Search code examples
sqlgoogle-bigqueryanalyticsgoogle-analytics-4universal-analytics

Need help recreating a UA advanced segment in BigQuery


I am currently trying to recreate an advanced segment from UA into bigquery and running into issues getting the numbers to match.

I need to exclude all sessions from users who have ever completed an event with a category of 'booking' and all sessions from outside the US. My current query gets me close to the number in our looker dashboard but its less than it should be.

This is my current code:

WITH Excluded_Users AS ( SELECT visitId AS exclusion_id FROM my_data.ga_sessions_*, UNNEST(hits) AS hits WHERE hits.eventInfo.eventCategory = 'Booking' )

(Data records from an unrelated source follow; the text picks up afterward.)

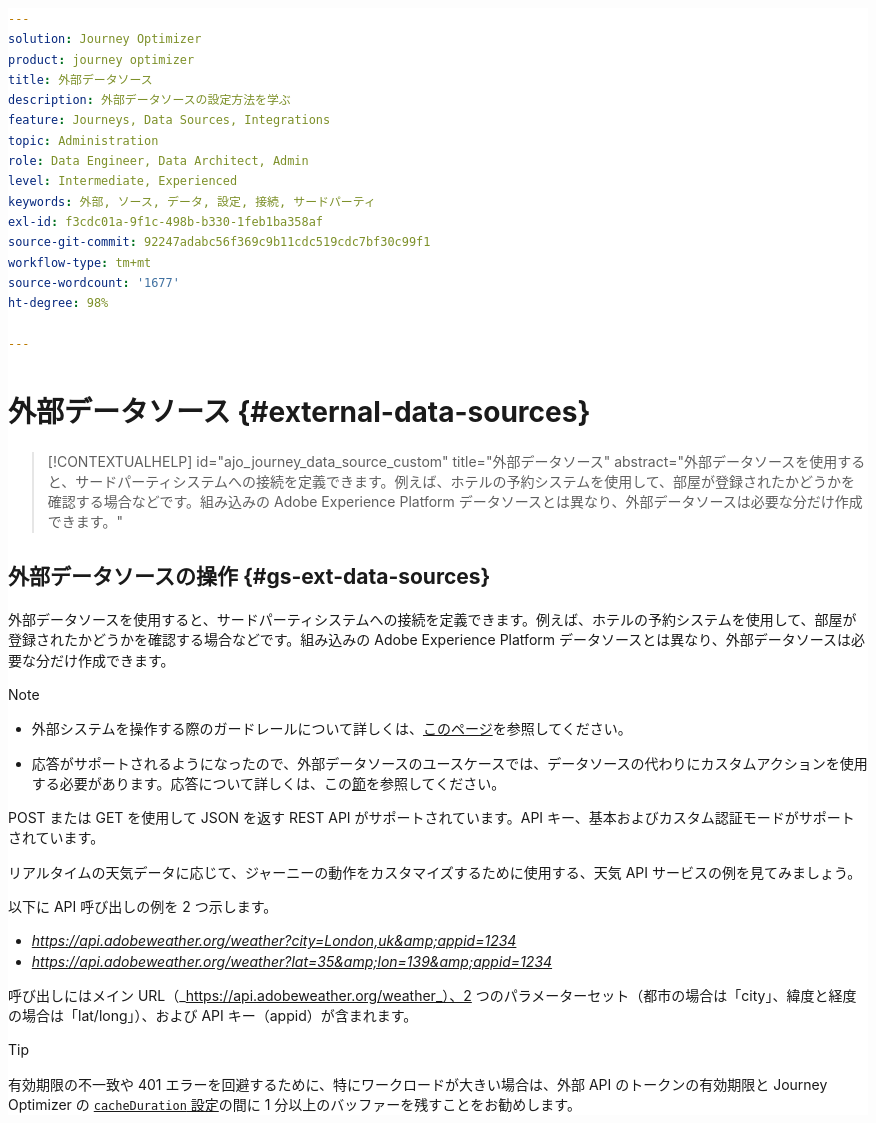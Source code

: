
 ```yaml
---
solution: Journey Optimizer
product: journey optimizer
title: 外部データソース
description: 外部データソースの設定方法を学ぶ
feature: Journeys, Data Sources, Integrations
topic: Administration
role: Data Engineer, Data Architect, Admin
level: Intermediate, Experienced
keywords: 外部, ソース, データ, 設定, 接続, サードパーティ
exl-id: f3cdc01a-9f1c-498b-b330-1feb1ba358af
source-git-commit: 92247adabc56f369c9b11cdc519cdc7bf30c99f1
workflow-type: tm+mt
source-wordcount: '1677'
ht-degree: 98%

---
```


# 外部データソース {#external-data-sources}

>[!CONTEXTUALHELP]
>id="ajo_journey_data_source_custom"
>title="外部データソース"
>abstract="外部データソースを使用すると、サードパーティシステムへの接続を定義できます。例えば、ホテルの予約システムを使用して、部屋が登録されたかどうかを確認する場合などです。組み込みの Adobe Experience Platform データソースとは異なり、外部データソースは必要な分だけ作成できます。"

## 外部データソースの操作 {#gs-ext-data-sources}

外部データソースを使用すると、サードパーティシステムへの接続を定義できます。例えば、ホテルの予約システムを使用して、部屋が登録されたかどうかを確認する場合などです。組み込みの Adobe Experience Platform データソースとは異なり、外部データソースは必要な分だけ作成できます。

>[!NOTE]
>
>* 外部システムを操作する際のガードレールについて詳しくは、[このページ](../configuration/external-systems.md)を参照してください。
>
>* 応答がサポートされるようになったので、外部データソースのユースケースでは、データソースの代わりにカスタムアクションを使用する必要があります。応答について詳しくは、この[節](../action/action-response.md)を参照してください。

POST または GET を使用して JSON を返す REST API がサポートされています。API キー、基本およびカスタム認証モードがサポートされています。

リアルタイムの天気データに応じて、ジャーニーの動作をカスタマイズするために使用する、天気 API サービスの例を見てみましょう。

以下に API 呼び出しの例を 2 つ示します。

* _https://api.adobeweather.org/weather?city=London,uk&amp;appid=1234_
* _https://api.adobeweather.org/weather?lat=35&amp;lon=139&amp;appid=1234_

呼び出しにはメイン URL（_https://api.adobeweather.org/weather_）、2 つのパラメーターセット（都市の場合は「city」、緯度と経度の場合は「lat/long」）、および API キー（appid）が含まれます。

>[!TIP]
>
>有効期限の不一致や 401 エラーを回避するために、特にワークロードが大きい場合は、外部 API のトークンの有効期限と Journey Optimizer の [`cacheDuration` 設定](#custom-authentication-access-token)の間に 1 分以上のバッファーを残すことをお勧めします。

SELECT CONCAT( FORMAT("%04d", EXTRACT(YEAR FROM PARSE_DATE("%Y%m%d", date))), '-', FORMAT("%02d", EXTRACT(MONTH FROM PARSE_DATE("%Y%m%d", date))) ) AS year_month,COUNT(DISTINCT IF(totals.visits=1, CONCAT(fullVisitorId, CAST(visitId AS STRING)), NULL) ) as sessions,

FROM my_data.ga_sessions_* s

LEFT JOIN Excluded_Users e ON s.visitId = e.exclusion_id

WHERE e.exclusion_id IS NULL AND s.totals.visits = 1 AND geoNetwork.Country = 'United States'

GROUP BY 1

Solution

  • A couple of things:

    • visitId is just a timestamp of the session (ignoring the midnight split unlike visitStartTime)
    • I think GA UA uses fullvisitorid+visitstarttime to calculate sessions
    • only cross join hits if necessary, save some resources by using subqueries
    • you didn't share your segment setup from UA, but let's hope we can resolve it :)
    SELECT 
      CONCAT( FORMAT("%04d", EXTRACT(YEAR FROM PARSE_DATE("%Y%m%d", date))), '-', FORMAT("%02d", EXTRACT(MONTH FROM PARSE_DATE("%Y%m%d", date))) ) AS year_month,
      COUNT(1) as sessions, 
    -- no need to count(distinct fullvisitorid||visitstarttime) since every row is a session
    FROM `my_data.ga_sessions_*` s
    WHERE 
      NOT exists(select 1 from unnest(hits) where eventInfo.eventCategory = 'Booking')
      AND s.totals.visits = 1 
      AND geoNetwork.Country = 'United States'
    GROUP BY 1